_EXERCISE AIM_
Which of the lines below contain the string "with"? Pull each one out of the data.

_DATA_

* * * * *

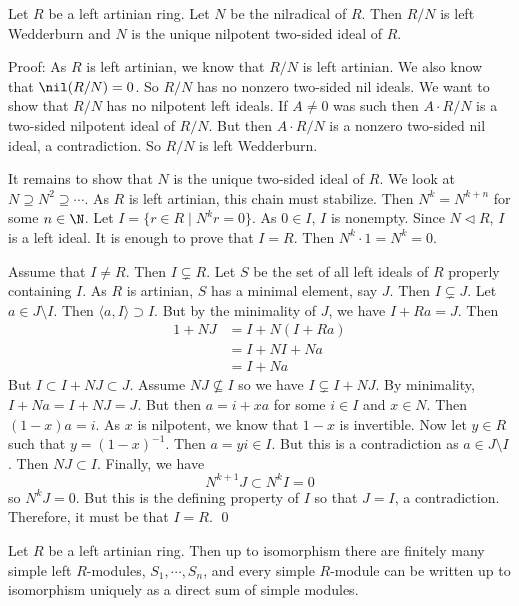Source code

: \begin{thm}
Let $R$ be a left artinian ring. Let $N$ be the nilradical of $R$. Then $R/N$ is left Wedderburn and $N$ is the unique nilpotent two-sided ideal of $R$.
\end{thm}

Proof: As $R$ is left artinian, we know that $R/N$ is left artinian. We also know that $\nil(R/N)=0$. So $R/N$ has no nonzero two-sided nil ideals. We want to show that $R/N$ has no nilpotent left ideals. If $A \neq 0$ was such then $A \cdot R/N$ is a two-sided nilpotent ideal of $R/N$. But then $A \cdot R/N$ is a nonzero two-sided nil ideal, a contradiction. So $R/N$ is left Wedderburn. 

It remains to show that $N$ is the unique two-sided ideal of $R$. We look at $N \supseteq N^2 \supseteq \cdots$. As $R$ is left artinian, this chain must stabilize. Then $N^k=N^{k+n}$ for some $n \in \N$. Let $I=\{r \in R\;|\; N^kr=0\}$. As $0 \in I$, $I$ is nonempty. Since $N \lhd R$, $I$ is a left ideal. It is enough to prove that $I=R$. Then $N^k \cdot 1=N^k=0$. 

Assume that $I \neq R$. Then $I \subsetneq R$. Let $S$ be the set of all left ideals of $R$ properly containing $I$. As $R$ is artinian, $S$ has a minimal element, say $J$. Then $I \subsetneq J$. Let $a \in J \setminus I$. Then $\langle a,I \rangle \supset I$. But by the minimality of $J$, we have $I+Ra=J$. Then 
\[
\begin{split}
1+NJ&=I+N(I+Ra) \\
&=I+NI+Na \\
&=I+Na
\end{split}
\]
But $I \subset I+NJ \subset J$. Assume $NJ \not\subseteq I$ so we have $I \subsetneq I+NJ$. By minimality, $I+Na=I+NJ=J$. But then $a=i+xa$ for some $i \in I$ and $x \in N$. Then $(1-x)a=i$. As $x$ is nilpotent, we know that $1-x$ is invertible. Now let $y \in R$ such that $y=(1-x)^{-1}$. Then $a=yi \in I$. But this is a contradiction as $a \in J \setminus I$. Then $NJ \subset I$. Finally, we have
\[
N^{k+1}J \subset N^kI=0
\]
so $N^kJ=0$. But this is the defining property of $I$ so that $J=I$, a contradiction. Therefore, it must be that $I=R$. \qed \\

\begin{thm}
Let $R$ be a left artinian ring. Then up to isomorphism there are finitely many simple left $R$-modules, $S_1,\cdots,S_n$, and every simple $R$-module can be written up to isomorphism uniquely as a direct sum of simple modules. 
\end{thm}

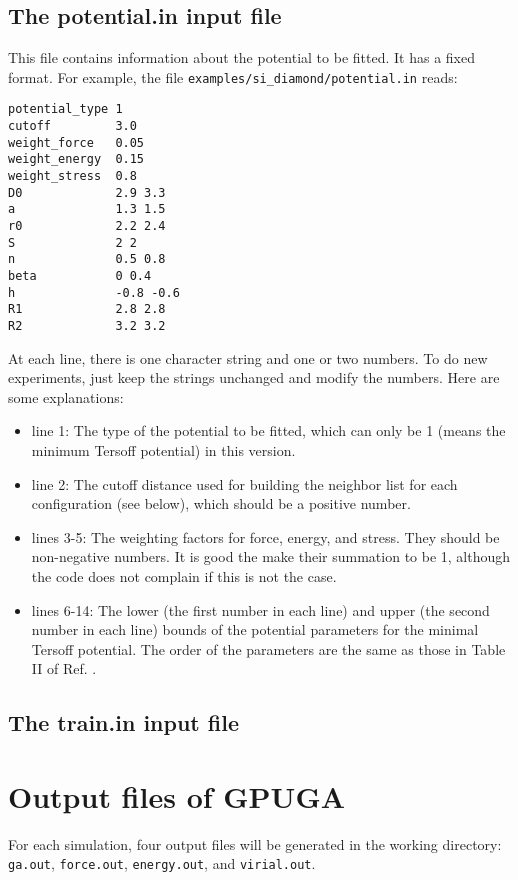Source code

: \documentclass[12pt,a4paper]{report}
\begin{document}
\subsection{The potential.in input file}

This file contains information about the potential to be fitted. It has a fixed format. For example, the file \verb"examples/si_diamond/potential.in" reads:
\begin{verbatim}
potential_type 1
cutoff         3.0
weight_force   0.05
weight_energy  0.15
weight_stress  0.8
D0             2.9 3.3
a              1.3 1.5
r0             2.2 2.4
S              2 2
n              0.5 0.8
beta           0 0.4
h              -0.8 -0.6
R1             2.8 2.8
R2             3.2 3.2
\end{verbatim}
At each line, there is one character string and one or two numbers. To do new experiments, just keep the strings unchanged and modify the numbers. Here are some explanations:
\begin{itemize}
\item line 1: The type of the potential to be fitted, which can only be 1  (means the minimum Tersoff potential) in this version.
\item line 2: The cutoff distance used for building the neighbor list for each configuration (see below), which should be a positive number.
\item lines 3-5: The weighting factors for force, energy, and stress. They should be non-negative numbers. It is good the make their summation to be 1, although the code does not complain if this is not the case.
\item lines 6-14: The lower (the first number in each line) and upper (the second number in each line) bounds of the potential parameters for the minimal Tersoff potential. The order of the parameters are the same as those in Table II of Ref. \cite{fan2019arxiv}.
\end{itemize}


\subsection{The train.in input file}


\section{Output files of GPUGA}

For each simulation, four output files will be generated in the working directory: \verb"ga.out", \verb"force.out", \verb"energy.out", and \verb"virial.out".
\end{document}
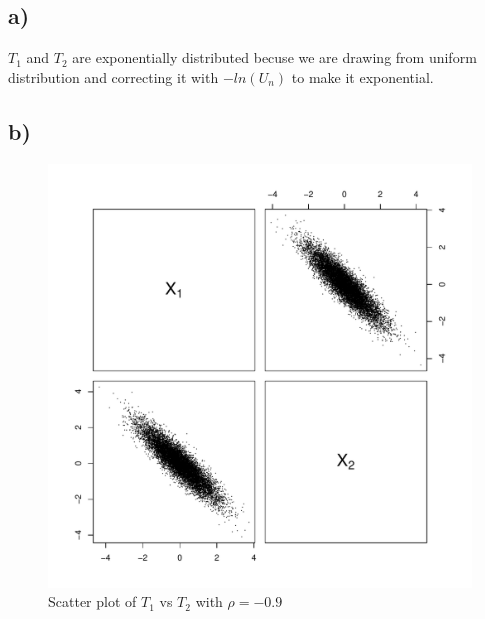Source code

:\documentclass[a4paper, 11pt]{article}
\begin{document}
\subsection*{a)}
$T_1$  and $T_2$ are exponentially distributed becuse we are drawing from uniform distribution and correcting it with $-ln(U_n)$ to make it exponential.

\subsection*{b)}

\begin{figure}[H]
  \centering
  \includegraphics[scale=0.7,page=2]{Rplots4.pdf}
  \caption{Scatter plot of $T_1$ vs $T_2$ with $\rho = -0.9$}
  \label{t1t2neg}
\end{figure}
\end{document}
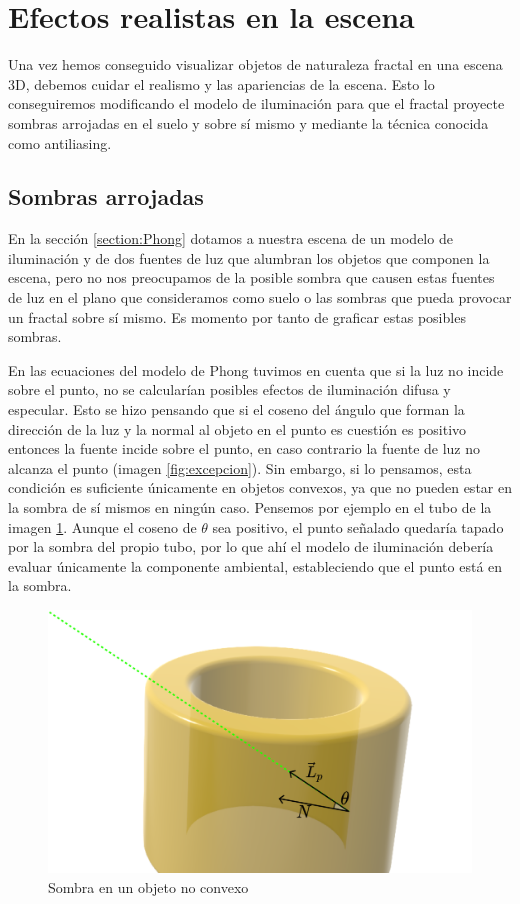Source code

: \section{Efectos realistas en la escena}

Una vez hemos conseguido visualizar objetos de naturaleza fractal en una escena 3D, debemos cuidar el realismo y las apariencias de la escena. Esto lo conseguiremos modificando el modelo de iluminación para que el fractal proyecte sombras arrojadas en el suelo y sobre sí mismo y mediante la técnica conocida como antiliasing.

\subsection{Sombras arrojadas}
\label{subsection:sombras}

En la sección \ref{section:Phong} dotamos a nuestra escena de un modelo de iluminación y de dos fuentes de luz que alumbran los objetos que componen la escena, pero no nos preocupamos de la posible sombra que causen estas fuentes de luz en el plano que consideramos como suelo o las sombras que pueda provocar un fractal sobre sí mismo. Es momento por tanto de graficar estas posibles sombras.

En las ecuaciones del modelo de Phong tuvimos en cuenta que si la luz no incide sobre el punto, no se calcularían posibles efectos de iluminación difusa y especular. Esto se hizo pensando que si el coseno del ángulo que forman la dirección de la luz y la normal al objeto en el punto es cuestión es positivo entonces la fuente incide sobre el punto, en caso contrario la fuente de luz no alcanza el punto (imagen \ref{fig:excepcion}). Sin embargo, si lo pensamos, esta condición es suficiente únicamente en objetos convexos, ya que no pueden estar en la sombra de sí mismos en ningún caso. Pensemos por ejemplo en el tubo de la imagen \ref{fig:objeto-no-convexo}. Aunque el coseno de $\theta$ sea positivo, el punto señalado quedaría tapado por la sombra del propio tubo, por lo que ahí el modelo de iluminación debería evaluar únicamente la componente ambiental, estableciendo que el punto está en la sombra.

\begin{figure} [ht]
    \centering
    \includegraphics[scale = 0.3]{img/C8/no-convexo.png}
    \caption{Sombra en un objeto no convexo}
    \label{fig:objeto-no-convexo}
\end{figure}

* * * * *

_SOLUTION FOR THIS EXERCISE_
$T_1$  and $T_2$ are exponentially distributed becuse we are drawing from uniform distribution and correcting it with $-ln(U_n)$ to make it exponential.
  \caption{Scatter plot of $T_1$ vs $T_2$ with $\rho = -0.9$}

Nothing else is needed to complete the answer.